··· Dataset

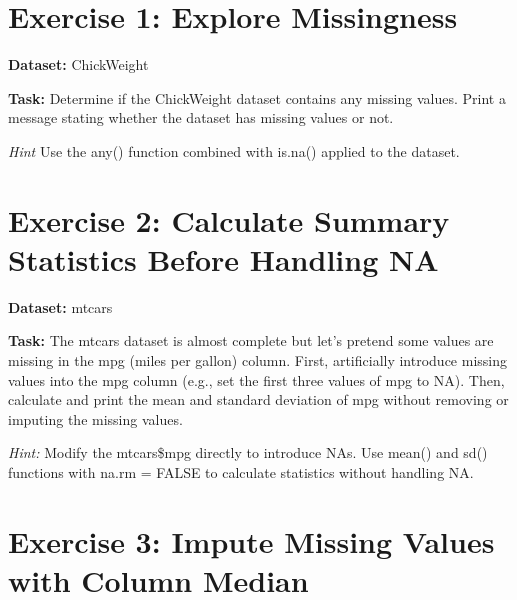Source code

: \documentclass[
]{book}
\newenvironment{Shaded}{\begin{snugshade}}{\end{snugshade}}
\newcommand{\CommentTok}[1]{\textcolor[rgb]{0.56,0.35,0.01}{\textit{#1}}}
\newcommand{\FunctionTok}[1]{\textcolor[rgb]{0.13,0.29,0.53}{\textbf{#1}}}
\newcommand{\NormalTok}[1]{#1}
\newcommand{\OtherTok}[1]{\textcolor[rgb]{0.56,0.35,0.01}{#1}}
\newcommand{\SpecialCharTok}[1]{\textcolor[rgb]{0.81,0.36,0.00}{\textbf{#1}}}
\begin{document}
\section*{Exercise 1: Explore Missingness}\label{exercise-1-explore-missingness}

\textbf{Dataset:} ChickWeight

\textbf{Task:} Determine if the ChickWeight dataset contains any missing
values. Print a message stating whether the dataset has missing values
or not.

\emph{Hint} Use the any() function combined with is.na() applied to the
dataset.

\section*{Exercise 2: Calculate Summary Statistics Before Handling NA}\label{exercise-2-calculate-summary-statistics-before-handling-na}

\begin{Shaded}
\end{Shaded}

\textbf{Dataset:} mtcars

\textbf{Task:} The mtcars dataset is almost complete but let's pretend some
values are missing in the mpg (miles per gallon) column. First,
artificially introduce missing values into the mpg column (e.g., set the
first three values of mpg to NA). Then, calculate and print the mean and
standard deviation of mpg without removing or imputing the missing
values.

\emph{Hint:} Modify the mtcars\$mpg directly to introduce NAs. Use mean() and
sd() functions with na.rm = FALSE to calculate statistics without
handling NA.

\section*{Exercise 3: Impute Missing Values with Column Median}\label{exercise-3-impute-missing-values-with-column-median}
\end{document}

······
··· Dataset

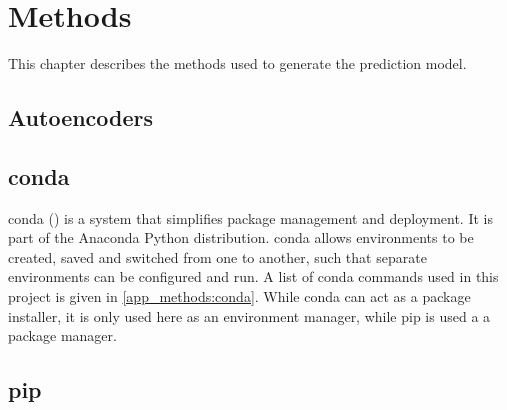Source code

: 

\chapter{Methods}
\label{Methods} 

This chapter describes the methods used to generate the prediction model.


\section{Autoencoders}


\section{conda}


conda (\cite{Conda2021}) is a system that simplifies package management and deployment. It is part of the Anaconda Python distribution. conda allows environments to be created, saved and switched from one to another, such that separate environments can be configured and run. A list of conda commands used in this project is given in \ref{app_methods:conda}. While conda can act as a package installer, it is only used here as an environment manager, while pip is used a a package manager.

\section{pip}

······
··· Dataset

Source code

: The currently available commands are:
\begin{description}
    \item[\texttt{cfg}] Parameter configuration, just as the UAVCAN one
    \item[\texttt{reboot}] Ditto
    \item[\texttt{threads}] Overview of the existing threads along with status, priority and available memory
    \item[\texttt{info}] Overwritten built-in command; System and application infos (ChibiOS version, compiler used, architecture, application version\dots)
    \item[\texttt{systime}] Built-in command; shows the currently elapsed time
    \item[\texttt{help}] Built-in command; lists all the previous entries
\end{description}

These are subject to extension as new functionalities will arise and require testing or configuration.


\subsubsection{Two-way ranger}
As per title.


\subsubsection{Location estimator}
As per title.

······

* [Exercise brief]: The range runs from the line above containing "values. Print a" to the line containing "values are missing", inclusive. Restate those lines word for word and no others.

* [Exercise result]:
values. Print a message stating whether the dataset has missing values
or not.

\emph{Hint} Use the any() function combined with is.na() applied to the
dataset.

\section*{Exercise 2: Calculate Summary Statistics Before Handling NA}\label{exercise-2-calculate-summary-statistics-before-handling-na}

\begin{Shaded}
\end{Shaded}

\textbf{Dataset:} mtcars

\textbf{Task:} The mtcars dataset is almost complete but let's pretend some
values are missing in the mpg (miles per gallon) column. First,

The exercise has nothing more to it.